NO QUARTER; CREDIT CRUNCH CRISIS RATES GO DOWN Bank Rate Cut but Millions Still Suffering
Byline: BY GRAHAM HISCOTT DEPUTY BUSINESS EDITOR
MILLIONS of homeowners had nothing to cheer about yesterday despite the Bank of England cutting its base rate again.
The 0.25 per cent reduction to five per cent should help the one in five mortgage holders on tracker and variable rate deals.
But for the two in three homeowners on fixed rate mortgages the misery continues to grow as they run out of time on cheap loans - while the price of new ones is still soaring.
Nationwide and Alliance & Leicester yesterday joined the roll call of lenders making rises of up to 0.35 per cent on fixed-rate offers.
For Alliance & Leicester it was the second increase in a week while Nationwide last raised its prices a fortnight ago.
Policy makers are hoping yesterday's interest rate cut - the third since December - will be enough to prevent the economy sliding into recession. But critics branded it too little, too late amid mounting fears that the financial storm battering Britain is worsening.
Last night financial guru George Soros accused the Bank of England, under governor Mervyn King, of being "behind the curve." He said the financial crisis caused by the credit crunch was the worst he had witnessed in his lifetime.
Some lenders quickly vowed to pass on the rate cut for standard variable rate mortgages.
These included the Halifax, Cheltenham & Gloucester, First Direct and Nationwide. Monthly payments on a variable pounds 100,000 loan will fall by pounds 16. Yet more than 1.4 million homeowners face a shock as cheap fixed deals expire this year.
To add to the extra costs, buyers have been hit with a massive rise in mortgage fees.

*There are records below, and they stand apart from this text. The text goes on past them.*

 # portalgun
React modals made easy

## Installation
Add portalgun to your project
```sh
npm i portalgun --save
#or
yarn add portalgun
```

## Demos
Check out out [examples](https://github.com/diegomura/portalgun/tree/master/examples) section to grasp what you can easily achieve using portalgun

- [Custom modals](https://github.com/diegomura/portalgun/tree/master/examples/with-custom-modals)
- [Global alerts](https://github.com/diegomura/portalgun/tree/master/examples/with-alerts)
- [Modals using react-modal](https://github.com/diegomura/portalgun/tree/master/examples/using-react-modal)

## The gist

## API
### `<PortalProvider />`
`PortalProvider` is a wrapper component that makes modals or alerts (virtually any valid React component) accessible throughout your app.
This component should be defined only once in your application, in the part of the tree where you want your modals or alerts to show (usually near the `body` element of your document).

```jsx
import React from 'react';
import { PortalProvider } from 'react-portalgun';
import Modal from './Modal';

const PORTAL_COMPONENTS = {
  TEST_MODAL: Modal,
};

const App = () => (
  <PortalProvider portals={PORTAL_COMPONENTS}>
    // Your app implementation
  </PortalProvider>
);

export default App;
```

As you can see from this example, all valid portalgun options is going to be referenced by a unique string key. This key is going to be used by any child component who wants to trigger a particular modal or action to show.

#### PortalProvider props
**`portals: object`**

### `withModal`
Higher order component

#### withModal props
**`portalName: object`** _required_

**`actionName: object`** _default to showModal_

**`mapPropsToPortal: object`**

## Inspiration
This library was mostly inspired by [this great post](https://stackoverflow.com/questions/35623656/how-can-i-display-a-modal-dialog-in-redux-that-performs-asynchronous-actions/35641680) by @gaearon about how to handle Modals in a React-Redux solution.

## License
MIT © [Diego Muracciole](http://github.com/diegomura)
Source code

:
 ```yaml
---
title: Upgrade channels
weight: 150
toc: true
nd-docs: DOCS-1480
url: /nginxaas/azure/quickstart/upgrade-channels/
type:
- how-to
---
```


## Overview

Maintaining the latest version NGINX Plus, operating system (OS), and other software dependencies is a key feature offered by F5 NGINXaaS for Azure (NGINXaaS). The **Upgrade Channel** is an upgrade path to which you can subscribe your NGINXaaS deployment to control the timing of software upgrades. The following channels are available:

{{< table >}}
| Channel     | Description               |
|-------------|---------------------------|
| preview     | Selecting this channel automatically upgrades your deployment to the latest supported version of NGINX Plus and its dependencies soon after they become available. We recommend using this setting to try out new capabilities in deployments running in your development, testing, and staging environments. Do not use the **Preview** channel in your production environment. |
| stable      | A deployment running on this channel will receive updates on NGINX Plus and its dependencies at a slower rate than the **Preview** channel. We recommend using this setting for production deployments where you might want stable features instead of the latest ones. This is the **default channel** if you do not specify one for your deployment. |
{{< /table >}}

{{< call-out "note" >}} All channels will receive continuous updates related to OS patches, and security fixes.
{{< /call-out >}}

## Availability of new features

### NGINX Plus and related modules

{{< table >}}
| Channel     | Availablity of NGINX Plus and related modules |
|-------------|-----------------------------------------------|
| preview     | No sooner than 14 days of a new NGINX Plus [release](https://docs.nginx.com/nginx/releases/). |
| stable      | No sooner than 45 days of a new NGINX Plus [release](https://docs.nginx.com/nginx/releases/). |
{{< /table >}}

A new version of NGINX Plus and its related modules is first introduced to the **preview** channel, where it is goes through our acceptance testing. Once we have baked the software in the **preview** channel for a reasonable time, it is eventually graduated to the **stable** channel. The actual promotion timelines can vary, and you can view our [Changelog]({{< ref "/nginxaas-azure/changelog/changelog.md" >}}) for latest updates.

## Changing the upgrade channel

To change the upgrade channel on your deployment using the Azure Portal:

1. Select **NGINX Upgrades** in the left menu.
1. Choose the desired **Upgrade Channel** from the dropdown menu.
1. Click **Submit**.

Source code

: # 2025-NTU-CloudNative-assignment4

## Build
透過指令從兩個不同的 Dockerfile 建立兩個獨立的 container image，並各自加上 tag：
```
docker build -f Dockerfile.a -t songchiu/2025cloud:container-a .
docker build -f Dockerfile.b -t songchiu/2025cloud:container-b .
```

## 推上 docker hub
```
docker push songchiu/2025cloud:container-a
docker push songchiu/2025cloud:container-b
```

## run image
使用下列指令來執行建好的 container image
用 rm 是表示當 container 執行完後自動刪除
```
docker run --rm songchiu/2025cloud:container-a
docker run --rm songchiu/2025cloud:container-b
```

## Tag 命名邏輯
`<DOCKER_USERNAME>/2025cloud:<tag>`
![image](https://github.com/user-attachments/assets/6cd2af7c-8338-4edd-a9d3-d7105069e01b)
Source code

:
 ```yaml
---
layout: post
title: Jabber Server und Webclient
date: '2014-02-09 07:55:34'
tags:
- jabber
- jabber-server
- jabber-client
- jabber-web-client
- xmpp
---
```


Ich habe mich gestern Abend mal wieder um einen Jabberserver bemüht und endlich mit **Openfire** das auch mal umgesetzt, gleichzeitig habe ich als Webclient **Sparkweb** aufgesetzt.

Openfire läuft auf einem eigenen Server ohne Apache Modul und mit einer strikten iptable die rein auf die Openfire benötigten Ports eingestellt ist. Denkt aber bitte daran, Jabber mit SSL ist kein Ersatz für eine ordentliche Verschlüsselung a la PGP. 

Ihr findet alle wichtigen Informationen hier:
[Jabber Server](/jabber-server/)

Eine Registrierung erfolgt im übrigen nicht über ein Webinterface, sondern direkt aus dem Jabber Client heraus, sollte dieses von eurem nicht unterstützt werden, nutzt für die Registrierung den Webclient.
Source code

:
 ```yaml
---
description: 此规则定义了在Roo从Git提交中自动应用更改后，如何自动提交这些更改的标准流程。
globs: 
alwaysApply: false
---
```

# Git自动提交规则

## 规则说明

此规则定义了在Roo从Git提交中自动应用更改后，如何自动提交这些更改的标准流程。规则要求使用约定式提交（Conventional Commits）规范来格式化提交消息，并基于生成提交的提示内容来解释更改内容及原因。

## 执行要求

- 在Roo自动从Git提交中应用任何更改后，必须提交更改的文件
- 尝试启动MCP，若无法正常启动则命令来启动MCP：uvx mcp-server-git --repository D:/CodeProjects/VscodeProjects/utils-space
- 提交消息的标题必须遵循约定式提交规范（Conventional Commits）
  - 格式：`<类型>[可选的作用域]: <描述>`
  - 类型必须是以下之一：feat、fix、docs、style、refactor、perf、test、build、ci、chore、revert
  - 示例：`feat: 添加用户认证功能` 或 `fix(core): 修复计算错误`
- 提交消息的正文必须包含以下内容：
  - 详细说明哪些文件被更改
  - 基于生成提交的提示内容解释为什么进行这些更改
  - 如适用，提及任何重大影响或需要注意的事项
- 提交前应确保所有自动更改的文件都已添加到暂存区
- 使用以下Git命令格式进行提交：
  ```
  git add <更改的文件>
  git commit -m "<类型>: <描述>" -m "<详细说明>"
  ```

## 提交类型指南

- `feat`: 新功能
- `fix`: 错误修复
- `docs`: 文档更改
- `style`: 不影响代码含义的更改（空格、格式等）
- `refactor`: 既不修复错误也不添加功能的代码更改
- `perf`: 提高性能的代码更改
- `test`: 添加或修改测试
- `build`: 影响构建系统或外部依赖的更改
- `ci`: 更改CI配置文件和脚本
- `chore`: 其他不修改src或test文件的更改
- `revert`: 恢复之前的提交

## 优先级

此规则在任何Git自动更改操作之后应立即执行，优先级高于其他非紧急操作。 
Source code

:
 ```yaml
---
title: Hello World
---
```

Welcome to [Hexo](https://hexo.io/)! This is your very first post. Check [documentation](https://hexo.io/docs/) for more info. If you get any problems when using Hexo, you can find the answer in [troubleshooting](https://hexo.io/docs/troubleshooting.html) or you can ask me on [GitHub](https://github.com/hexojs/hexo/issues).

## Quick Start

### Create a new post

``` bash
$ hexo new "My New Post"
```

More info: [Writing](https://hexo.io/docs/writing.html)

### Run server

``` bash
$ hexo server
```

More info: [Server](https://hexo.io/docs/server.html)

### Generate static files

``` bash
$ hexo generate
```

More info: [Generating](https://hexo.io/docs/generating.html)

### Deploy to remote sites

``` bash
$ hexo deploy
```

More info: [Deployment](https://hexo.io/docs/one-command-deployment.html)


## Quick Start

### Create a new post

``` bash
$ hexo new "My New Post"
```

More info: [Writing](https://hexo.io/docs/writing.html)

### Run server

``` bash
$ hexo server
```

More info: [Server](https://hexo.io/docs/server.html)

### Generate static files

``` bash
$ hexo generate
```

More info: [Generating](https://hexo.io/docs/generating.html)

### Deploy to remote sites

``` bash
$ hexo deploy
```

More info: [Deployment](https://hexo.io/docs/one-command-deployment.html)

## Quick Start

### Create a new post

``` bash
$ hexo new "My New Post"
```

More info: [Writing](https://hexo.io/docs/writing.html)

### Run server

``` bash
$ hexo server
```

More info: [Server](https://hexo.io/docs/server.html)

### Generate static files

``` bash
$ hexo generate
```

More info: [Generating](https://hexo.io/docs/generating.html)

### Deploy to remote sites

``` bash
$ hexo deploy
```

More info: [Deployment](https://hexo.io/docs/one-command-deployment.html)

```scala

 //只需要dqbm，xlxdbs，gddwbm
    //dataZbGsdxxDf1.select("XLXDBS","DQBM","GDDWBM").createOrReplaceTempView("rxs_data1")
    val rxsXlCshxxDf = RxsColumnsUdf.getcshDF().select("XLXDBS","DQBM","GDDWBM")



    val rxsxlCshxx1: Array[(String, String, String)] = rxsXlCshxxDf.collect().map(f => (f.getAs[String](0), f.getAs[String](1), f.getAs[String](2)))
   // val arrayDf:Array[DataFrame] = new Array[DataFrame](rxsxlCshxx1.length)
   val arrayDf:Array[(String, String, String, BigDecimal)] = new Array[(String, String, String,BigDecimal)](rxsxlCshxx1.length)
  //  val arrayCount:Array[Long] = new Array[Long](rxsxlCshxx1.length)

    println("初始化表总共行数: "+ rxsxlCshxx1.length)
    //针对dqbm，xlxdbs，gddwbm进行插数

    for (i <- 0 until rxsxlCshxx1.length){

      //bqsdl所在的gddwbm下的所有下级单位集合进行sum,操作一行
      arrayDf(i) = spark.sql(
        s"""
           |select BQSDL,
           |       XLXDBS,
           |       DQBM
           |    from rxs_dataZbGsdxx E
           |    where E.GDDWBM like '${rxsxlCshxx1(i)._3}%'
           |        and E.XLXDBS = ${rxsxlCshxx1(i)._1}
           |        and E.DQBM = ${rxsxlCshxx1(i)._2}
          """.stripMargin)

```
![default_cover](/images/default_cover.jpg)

The average application fee for a home loan has rocketed 55 per cent from pounds 532 to pounds 827 since November 2006 - the last time the base rate was five per cent. During that time, the cost of a typical fixed rate mortgage has soared from 5.48 per cent to 6.25 per cent, according to the website MoneyExpert.com.
David Kuo, of financial website Fool.co.uk, said: "In a month the mortgage market has gone from financial jungle to law of the jungle, which has left many borrowers bereft of choice."
Figures this week showed average house prices plunged by 2.5 per cent in March.